How do two-phase commits prevent last-second failure?

Gili picture Gili · Oct 5, 2008 · Viewed 9.3k times · Source

I am studying how two-phase commit works across a distributed transaction. It is my understanding that in the last part of the phase the transaction coordinator asks each node whether it is ready to commit. If everyone agreed, then it tells them to go ahead and commit.

What prevents the following failure?

  1. All nodes respond that they are ready to commit
  2. The transaction coordinator tells them to "go ahead and commit" but one of the nodes crashes before receiving this message
  3. All other nodes commit successfully, but now the distributed transaction is corrupt
  4. It is my understanding that when the crashed node comes back, its transaction will have been rolled back (since it never got the commit message)

I am assuming each node is running a normal database that doesn't know anything about distributed transactions.
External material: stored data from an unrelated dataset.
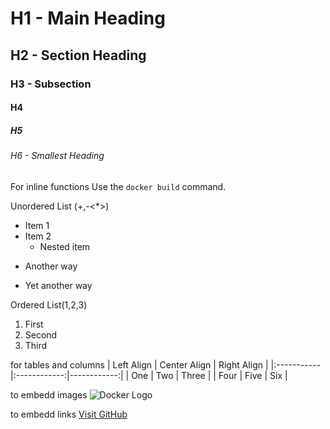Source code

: # H1 - Main Heading
## H2 - Section Heading
### H3 - Subsection
#### H4
##### H5
###### H6 - Smallest Heading


For inline functions
Use the `docker build` command.


Unordered List (+,-<*>)
- Item 1
- Item 2
  - Nested item
* Another way
+ Yet another way

Ordered List(1,2,3)
1. First
2. Second
3. Third


for tables and columns 
| Left Align | Center Align | Right Align |
|:-----------|:------------:|------------:|
| One        | Two          | Three       |
| Four       | Five         | Six         |


to embedd images 
![Docker Logo](https://www.docker.com/wp-content/uploads/2022/03/Moby-logo.png)


to embedd links 
[Visit GitHub](https://github.com)
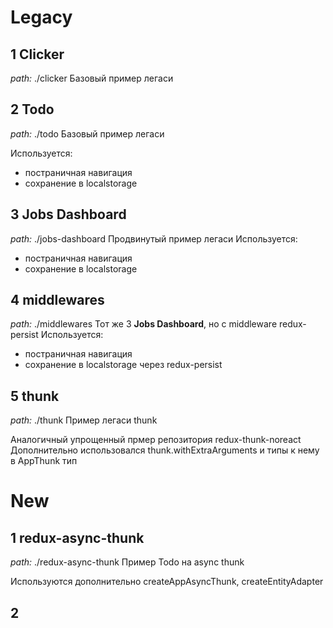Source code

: # Legacy

## 1 Clicker

_path:_ ./clicker
Базовый пример легаси

## 2 Todo

_path:_ ./todo
Базовый пример легаси

Используется:

- постраничная навигация
- сохранение в localstorage

## 3 Jobs Dashboard

_path:_ ./jobs-dashboard
Продвинутый пример легаси
Используется:

- постраничная навигация
- сохранение в localstorage

## 4 middlewares

_path:_ ./middlewares
Тот же 3 **Jobs Dashboard**, но с middleware redux-persist
Используется:

- постраничная навигация
- сохранение в localstorage через redux-persist

## 5 thunk

_path:_ ./thunk
Пример легаси thunk

Аналогичный упрощенный прмер репозитория redux-thunk-noreact
Дополнительно использовался thunk.withExtraArguments и типы к нему в AppThunk тип

# New

## 1 redux-async-thunk

_path:_ ./redux-async-thunk
Пример Todo на async thunk

Используются дополнительно createAppAsyncThunk, createEntityAdapter

## 2
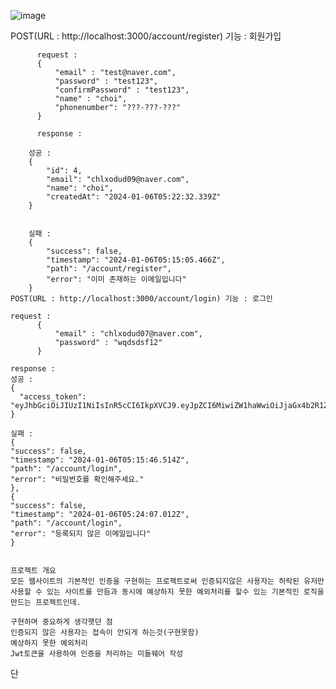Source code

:

![image](https://github.com/poeroff/2024nbcamp_timeattack/assets/80104001/9f8ad418-f01b-4a2e-83e3-323da8857319)









        

POST(URL :  http://localhost:3000/account/register) 기능 : 회원가입 


          
          request : 
          {
              "email" : "test@naver.com",
              "password" : "test123",
              "confirmPassword" : "test123",
              "name" : "choi",
              "phonenumber": "???-???-???"
          }
          
          response : 
        
        성공 : 
        {
            "id": 4,
            "email": "chlxodud09@naver.com",
            "name": "choi",
            "createdAt": "2024-01-06T05:22:32.339Z"
        }
        
        
        실패 : 
        {
            "success": false,
            "timestamp": "2024-01-06T05:15:05.466Z",
            "path": "/account/register",
            "error": "이미 존재하는 이메일입니다"
        }
    POST(URL : http://localhost:3000/account/login) 기능 : 로그인 
    
    request : 
          {
              "email" : "chlxodud07@naver.com",
              "password" : "wqdsdsf12"
          }
          
    response :
    성공 : 
    {
      "access_token": "eyJhbGciOiJIUzI1NiIsInR5cCI6IkpXVCJ9.eyJpZCI6MiwiZW1haWwiOiJjaGx4b2R1ZDA3QG5hdmVyLmNvbSIsImlhdCI6MTcwNDUxODY1NX0.bHz3qDG6zDEpuiq8YLYzVdzoK5y_PjLBnDX4n1BE14o"
    }

    실패 : 
    {
    "success": false,
    "timestamp": "2024-01-06T05:15:46.514Z",
    "path": "/account/login",
    "error": "비밀번호를 확인해주세요."
    },
    {
    "success": false,
    "timestamp": "2024-01-06T05:24:07.012Z",
    "path": "/account/login",
    "error": "등록되지 않은 이메일입니다"
    }


    프로젝트 개요 
    모든 웹사이트의 기본적인 인증을 구현하는 프로젝트로써 인증되지않은 사용자는 허락된 유저만 사용할 수 있는 사이트를 만듬과 동시에 예상하지 못한 예외처리를 할수 있는 기본적인 로직을 만드는 프로젝트인데.

    구현하며 중요하게 생각햇던 점 
    인증되지 않은 사용자는 접속이 안되게 하는것(구현못함)
    예상하지 못한 예외처리
    Jwt토큰을 사용하여 인증을 처리하는 미들웨어 작성


  단
    



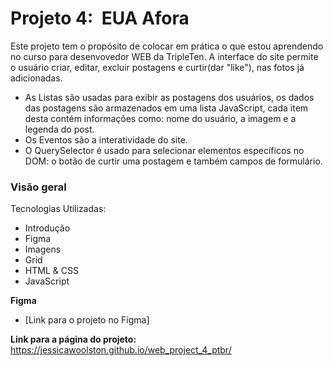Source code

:# Projeto 4:  EUA Afora

Este projeto tem o propósito de colocar em prática o que estou aprendendo no curso para desenvovedor WEB da TripleTen.
A interface do site permite o usuário criar, editar, excluir postagens e curtir(dar "like"), nas fotos já adicionadas.
- As Listas são usadas para exibir as postagens dos usuários, os dados das postagens são armazenados em uma lista JavaScript, cada item desta contém informações como: nome do usuário, a imagem e a legenda do post. 
- Os Eventos são a interatividade do site.
- O QuerySelector é usado para selecionar elementos específicos no DOM: o botão de curtir uma postagem e também campos de formulário.



### Visão geral

Tecnologias Utilizadas:

- Introdução
- Figma
- Imagens
- Grid
- HTML & CSS
- JavaScript

**Figma**

- [Link para o projeto no Figma]

**Link para a página do projeto:**
https://jessicawoolston.github.io/web_project_4_ptbr/
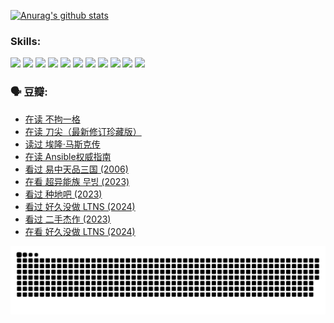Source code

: 
[![Anurag's github stats](https://github-readme-stats.vercel.app/api?username=w940853815)](https://github.com/anuraghazra/github-readme-stats)

### Skills:

<code><img height="32" src="https://cdn.jsdelivr.net/npm/simple-icons@v5/icons/python.svg"></code>
<code><img height="32" src="https://cdn.jsdelivr.net/npm/simple-icons@v5/icons/javascript.svg"></code>
<code><img height="32" src="https://cdn.jsdelivr.net/npm/simple-icons@v5/icons/django.svg"></code>
<code><img height="32" src="https://cdn.jsdelivr.net/npm/simple-icons@v5/icons/flask.svg"></code>
<code><img height="32" src="https://cdn.jsdelivr.net/npm/simple-icons@v5/icons/vuetify.svg"></code>
<code><img height="32" src="https://cdn.jsdelivr.net/npm/simple-icons@v5/icons/git.svg"></code>
<code><img height="32" src="https://cdn.jsdelivr.net/npm/simple-icons@v5/icons/docker.svg"></code>
<code><img height="32" src="https://cdn.jsdelivr.net/npm/simple-icons@v5/icons/postgresql.svg"></code>
<code><img height="32" src="https://cdn.jsdelivr.net/npm/simple-icons@v5/icons/elasticsearch.svg"></code>
<code><img height="32" src="https://cdn.jsdelivr.net/npm/simple-icons@v5/icons/macos.svg"></code>
<code><img height="32" src="https://cdn.jsdelivr.net/npm/simple-icons@v5/icons/linux.svg"></code>

### 🗣 豆瓣:

<!-- DOUBAN-ACTIVITIES:START -->
- [在读 不拘一格](https://www.douban.com/people/136069238/status/4541712161/?_i=10555448)
- [在读 刀尖（最新修订珍藏版）](https://www.douban.com/people/136069238/status/4541711339/?_i=10555448)
- [读过 埃隆·马斯克传](https://www.douban.com/people/136069238/status/4541710351/?_i=10555448)
- [在读 Ansible权威指南](https://www.douban.com/people/136069238/status/4539151450/?_i=10555448)
- [看过 易中天品三国‎ (2006)](https://www.douban.com/people/136069238/status/4529910812/?_i=10555448)
- [在看 超异能族 무빙‎ (2023)](https://www.douban.com/people/136069238/status/4527291077/?_i=10555448)
- [看过 种地吧‎ (2023)](https://www.douban.com/people/136069238/status/4527289637/?_i=10555448)
- [看过 好久没做 LTNS‎ (2024)](https://www.douban.com/people/136069238/status/4527289515/?_i=10555448)
- [看过 二手杰作‎ (2023)](https://www.douban.com/people/136069238/status/4522502716/?_i=10555448)
- [在看 好久没做 LTNS‎ (2024)](https://www.douban.com/people/136069238/status/4521969883/?_i=10555448)
<!-- DOUBAN-ACTIVITIES:END -->


![Snake animation](https://raw.githubusercontent.com/w940853815/w940853815/output/github-contribution-grid-snake.svg)

<!--
**w940853815/w940853815** is a ✨ _special_ ✨ repository because its `README.md` (this file) appears on your GitHub profile.

Here are some ideas to get you started:

- 🔭 I’m currently working on ...
- 🌱 I’m currently learning ...
- 👯 I’m looking to collaborate on ...
- 🤔 I’m looking for help with ...
- 💬 Ask me about ...
- 📫 How to reach me: ...
- 😄 Pronouns: ...
- ⚡ Fun fact: ...
-->
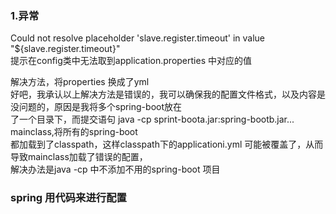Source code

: ### 1.异常  
Could not resolve placeholder 'slave.register.timeout' in value "${slave.register.timeout}"  
提示在config类中无法取到application.properties 中对应的值  

解决方法，将properties 换成了yml  
好吧，我承认以上解决方法是错误的，我可以确保我的配置文件格式，以及内容是没问题的，原因是我将多个spring-boot放在  
了一个目录下，而提交语句 java -cp sprint-boota.jar:spring-bootb.jar... mainclass,将所有的spring-boot  
都加载到了classpath，这样classpath下的applicationi.yml 可能被覆盖了，从而导致mainclass加载了错误的配置，  
解决办法是java -cp 中不添加不用的spring-boot 项目  

### spring 用代码来进行配置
What did I miss?

Answer

Jason Kresowaty picture Jason Kresowaty · Oct 5, 2008

No, they are not instructed to roll back because in the original poster's scenario, some of the nodes have already committed. What happens is when the crashed node becomes available, the transaction coordinator tells it to commit again.

Because the node responded positively in the "prepare" phase, it is required to be able to "commit", even when it comes back from a crash.